TASK PROMPT » Copy out each line of the data below in which the string "xturn" appears.

RAW DATA »
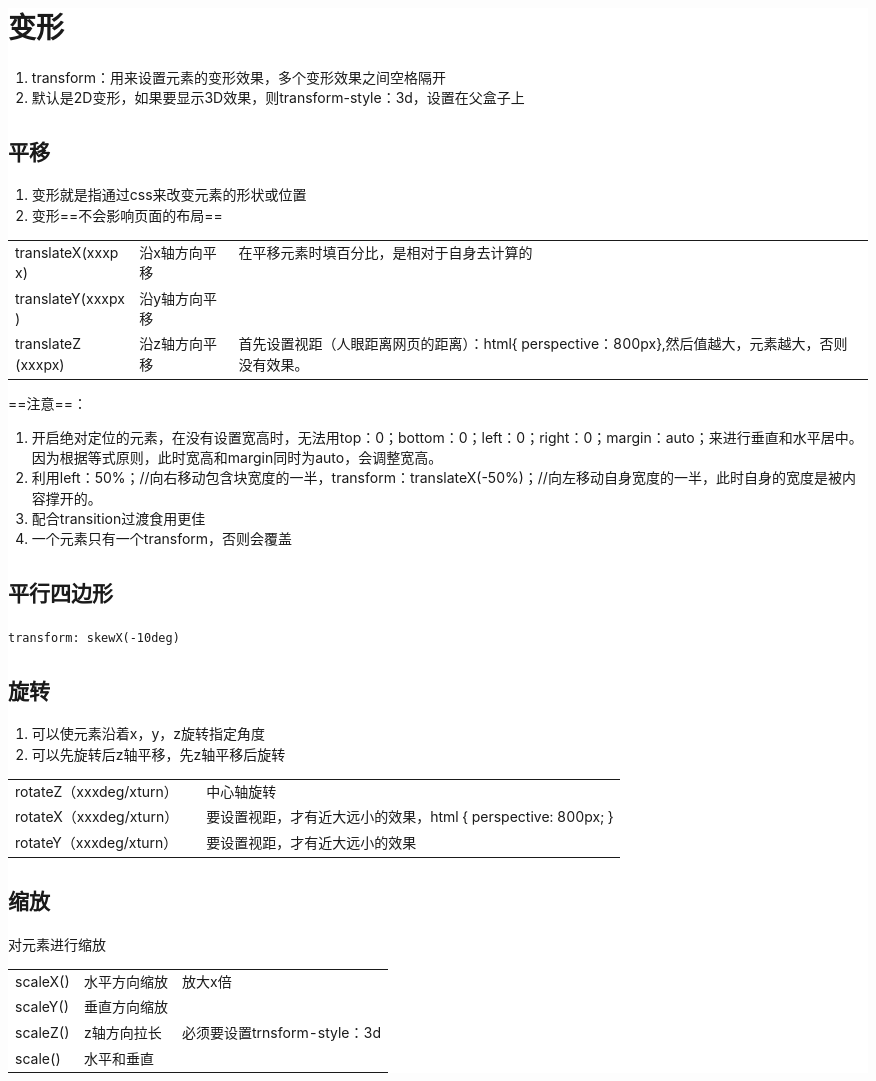 # 变形

1. transform：用来设置元素的变形效果，多个变形效果之间空格隔开
2. 默认是2D变形，如果要显示3D效果，则transform-style：3d，设置在父盒子上

## 平移

1. 变形就是指通过css来改变元素的形状或位置
2. 变形==不会影响页面的布局==

|                    |               |                                                              |
| ------------------ | ------------- | ------------------------------------------------------------ |
| translateX(xxxpx)  | 沿x轴方向平移 | 在平移元素时填百分比，是相对于自身去计算的                   |
| translateY(xxxpx)  | 沿y轴方向平移 |                                                              |
| translateZ (xxxpx) | 沿z轴方向平移 | 首先设置视距（人眼距离网页的距离）：html{ perspective：800px},然后值越大，元素越大，否则没有效果。 |

==注意==：

1. 开启绝对定位的元素，在没有设置宽高时，无法用top：0；bottom：0；left：0；right：0；margin：auto；来进行垂直和水平居中。因为根据等式原则，此时宽高和margin同时为auto，会调整宽高。
2. 利用left：50%；//向右移动包含块宽度的一半，transform：translateX(-50%)；//向左移动自身宽度的一半，此时自身的宽度是被内容撑开的。
3. 配合transition过渡食用更佳
4. 一个元素只有一个transform，否则会覆盖

## 平行四边形

```
transform: skewX(-10deg)
```

## 旋转

1. 可以使元素沿着x，y，z旋转指定角度
2. 可以先旋转后z轴平移，先z轴平移后旋转

|                         |      |                                                              |
| ----------------------- | ---- | ------------------------------------------------------------ |
| rotateZ（xxxdeg/xturn） |      | 中心轴旋转                                                   |
| rotateX（xxxdeg/xturn） |      | 要设置视距，才有近大远小的效果，html {     perspective: 800px; } |
| rotateY（xxxdeg/xturn） |      | 要设置视距，才有近大远小的效果                               |

## 缩放

对元素进行缩放

|          |              |                              |
| -------- | ------------ | ---------------------------- |
| scaleX() | 水平方向缩放 | 放大x倍                      |
| scaleY() | 垂直方向缩放 |                              |
| scaleZ() | z轴方向拉长  | 必须要设置trnsform-style：3d |
| scale()  | 水平和垂直   |                              |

OUTPUT FOR THIS TASK »
| rotateZ（xxxdeg/xturn） |      | 中心轴旋转                                                   |
| rotateX（xxxdeg/xturn） |      | 要设置视距，才有近大远小的效果，html {     perspective: 800px; } |
| rotateY（xxxdeg/xturn） |      | 要设置视距，才有近大远小的效果                               |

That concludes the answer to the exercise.